En el mejor de los casos, eran unos desconsiderados. En el peor, unos criminales.
Desconfiado, Thorne no le permitiría pasar cinco minutos más con ellos, y mucho menos toda la vida.
—No va a irse con ustedes —repitió—. No pienso consentirlo.
—Recuérdeme quién es usted exactamente —le soltó Drewe con frialdad—. En relación con la señorita Taylor, quiero decir.
Thorne vio la elección frente a él, tan clara como una encrucijada. O pronunciaba las palabras que le hormigueaban en la punta de la lengua, palabras que jamás se había atrevido a soñar y mucho menos a articular en voz alta, o dejaba que la señorita Taylor se marchara con los Gramercy y deponía la posibilidad de tener algo que ver con la seguridad y la felicidad de la muchacha. Para siempre.
No había ninguna decisión que tomar. Pronunció esas palabras.
—Soy su prometido —dijo—. Vamos a contraer matrimonio.
Kate se sobresaltó. Lo había oído mal, sin duda.
«¿Prometido? ¿Matrimonio?».
—Felicidades, querida. —Tía Mariposa le apretó la mano—. Toma otro caramelo.
—Oigan —dijo Kate cuando por fin halló la voz—, yo no…
Antes de que consiguiera protestar verbalmente, la mano gigantesca de Thorne se posó en su hombro. Y se lo apretó con fuerza. Era un mensaje breve e inconfundible:
«No».
—Nadie nos dijo que estaba prometida —comentó lord Drewe mientras su recelosa mirada volaba de Kate a Thorne y de Thorne a Kate—. Ni el vicario ni la propietaria de la posada…
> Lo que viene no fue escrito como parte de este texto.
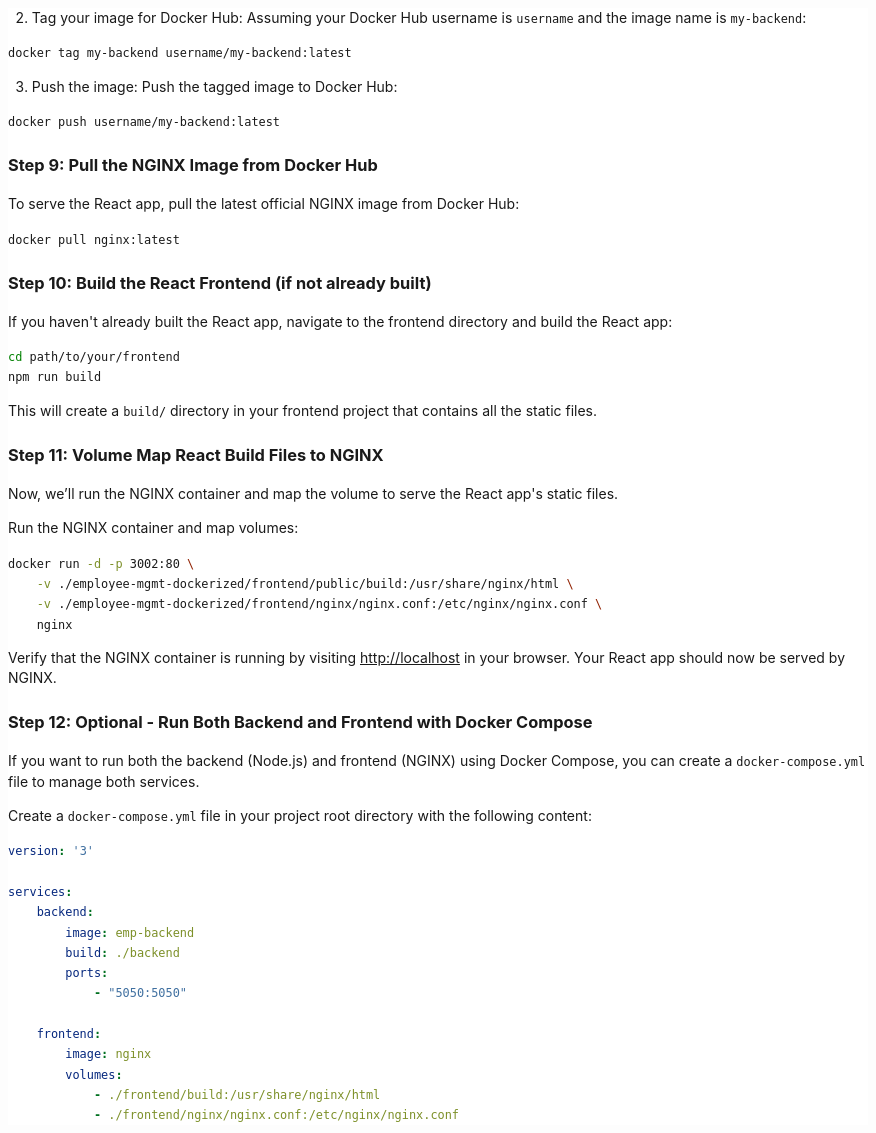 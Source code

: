 2. Tag your image for Docker Hub:
Assuming your Docker Hub username is `username` and the image name is `my-backend`:

```bash
docker tag my-backend username/my-backend:latest
```

3. Push the image:
Push the tagged image to Docker Hub:

```bash
docker push username/my-backend:latest
```

### Step 9: Pull the NGINX Image from Docker Hub
To serve the React app, pull the latest official NGINX image from Docker Hub:

```bash
docker pull nginx:latest
```

### Step 10: Build the React Frontend (if not already built)
If you haven't already built the React app, navigate to the frontend directory and build the React app:

```bash
cd path/to/your/frontend
npm run build
```

This will create a `build/` directory in your frontend project that contains all the static files.

### Step 11: Volume Map React Build Files to NGINX
Now, we’ll run the NGINX container and map the volume to serve the React app's static files.

Run the NGINX container and map volumes:

```bash
docker run -d -p 3002:80 \
    -v ./employee-mgmt-dockerized/frontend/public/build:/usr/share/nginx/html \
    -v ./employee-mgmt-dockerized/frontend/nginx/nginx.conf:/etc/nginx/nginx.conf \
    nginx
```

Verify that the NGINX container is running by visiting [http://localhost](http://localhost) in your browser. Your React app should now be served by NGINX.

### Step 12: Optional - Run Both Backend and Frontend with Docker Compose
If you want to run both the backend (Node.js) and frontend (NGINX) using Docker Compose, you can create a `docker-compose.yml` file to manage both services.

Create a `docker-compose.yml` file in your project root directory with the following content:

```yaml
version: '3'

services:
    backend:
        image: emp-backend
        build: ./backend
        ports:
            - "5050:5050"

    frontend:
        image: nginx
        volumes:
            - ./frontend/build:/usr/share/nginx/html
            - ./frontend/nginx/nginx.conf:/etc/nginx/nginx.conf
```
—No se lo hemos contado a nadie todavía —respondió Thorne—. Es muy reciente.
—¿Cuán reciente?
—Me ha dicho que sí hoy, cuando volvíamos de Hastings. —Thorne apartó la mano del hombro de Kate y le acarició un mechón, en un intento sutil para que se fijaran en el estado en que se encontraba su peinado.
A Kate le ardieron las mejillas cuando la insinuación de Thorne se extendió por el salón y provocó que se arquearan cejas en todos los rincones de la estancia.
—Ay, ya sabía yo que había algo entre ustedes —presumió Lark—. De lo contrario, no se explicaría que hubieran vuelto tan tarde y con aspecto tan… —su voz se fue apagando a medida que barría con la mirada el dobladillo embarrado del vestido de Kate y su pelo revuelto— tan natural.
Las patas de la silla crujieron al ponerse Kate en pie.
—Cabo Thorne, ¿me permite hablar con usted en privado?
Se disculpó de los Gramercy con una sonrisa nerviosa.
—¿Se puede saber qué pretende? —le susurró en cuanto el militar la hubo seguido a un rincón, al lado del piano. Kate sabía con creces que podían hablar en voz baja allí sin que los oyeran—. Hace unas horas me ha dicho que no siente… nada por mí, y ¿ahora afirma que estamos comprometidos?
—Estoy cuidando de usted.
—¿Cuidando de mí? Acaba de insinuar que nosotros…, que nosotros hemos…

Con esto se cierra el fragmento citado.